- 民事裁判:おそらく第2回以降の口頭弁論
- 争点:亡くなった父の遺言書(いごんしょ)は有効か否か
民事裁判の傍聴は一般におもしろくないと言われています。
書類の提出を通じて陳述・答弁・弁論を代替するのが慣例だからです。つまり傍聴席側からは「甲1号証、甲2号証……」「乙1号証、乙2号証……」などと名付けられた証拠を実際に見るわけでもなく、なにがなにやらわからないまま10分で閉廷なんてことがザラにあるからです。
ところが本件は開廷表を見ると「13時~16時」と書いてありました。長いです。気になって途中からですが傍聴しました。傍聴席には家族と思われる男性1人しかおらず、「誰やねんお前」と刺すような視線を向けられましたね……。
- 妹に偏った遺産分割
父の遺言書にはこう書かれていました。
- 死亡保険金は姉妹で半分ずつに
- 姉に預金100万円を
- 残りすべて(残った預金や車、マンションなど)を妹に
以上のように、かなり妹に有利な内容となっており、姉が原告となって遺言書の無効を訴えた形です。
- なぜ次女に多くを遺したか
まず、父と長女との関係が劣悪であったことを次女は知っていました。父から直接「あいつにはやらん」といった言葉を聞いたそうです。
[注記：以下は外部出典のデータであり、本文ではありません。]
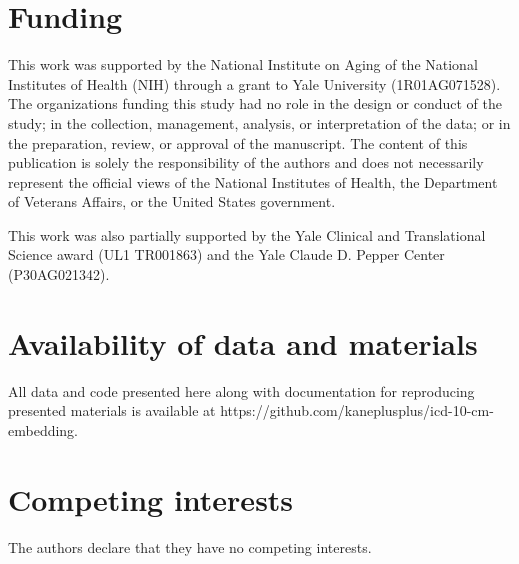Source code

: \documentclass{bmcart}
\begin{document}
\begin{backmatter}


\section*{Funding}%

This work was supported by the National Institute on Aging of the 
National Institutes of Health (NIH) through a grant to Yale 
University (1R01AG071528). The organizations funding this study had no role 
in the design or conduct of the study; in the collection, management, 
analysis, or interpretation of the data; or in the preparation, review, or 
approval of the manuscript. The content of this publication is solely the 
responsibility of the authors and does not necessarily represent the official 
views of the National Institutes of Health, the Department of Veterans 
Affairs, or the United States government. 

This work was also partially supported by the Yale Clinical and 
Translational Science award (UL1 TR001863) and the Yale Claude D. Pepper 
Center (P30AG021342).


\section*{Availability of data and materials}%

All data and code presented here along with documentation for 
reproducing presented materials is available at 
https://github.com/kaneplusplus/icd-10-cm-embedding.


\section*{Competing interests}
The authors declare that they have no competing interests.


\end{backmatter}
\end{document}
そして次女の息子(つまり孫)を大変可愛がっており、孫の私立中学、果ては大学進学までの費用を与えるために遺言書を作成したそうです。
しかし死人に口無し。遺言書のフォーマットは次女の夫がネットで検索して用意したこと、父自身が封緘していなかったことなどにより、次女による偽造も十分考えられるケースとなっていました。
- 他人のごたごたは面白い
他に聴きたい裁判があったために途中から退出したのですが、この裁判は当日傍聴した中でもっともおもしろかったです(※おもしろがっちゃダメ)
証言台に座る次女に詰め寄り、証拠を見せながら質問する原告側弁護人。ピリピリしたムードの中、息を呑むやり取り。「答えになってない」「それはもういいので」と容赦のない発言……。
証拠には録音データなどもあり、姉妹の間に広がる深い亀裂を想起するものでした。
この裁判で、傍聴の醍醐味を存分に感じ取りました。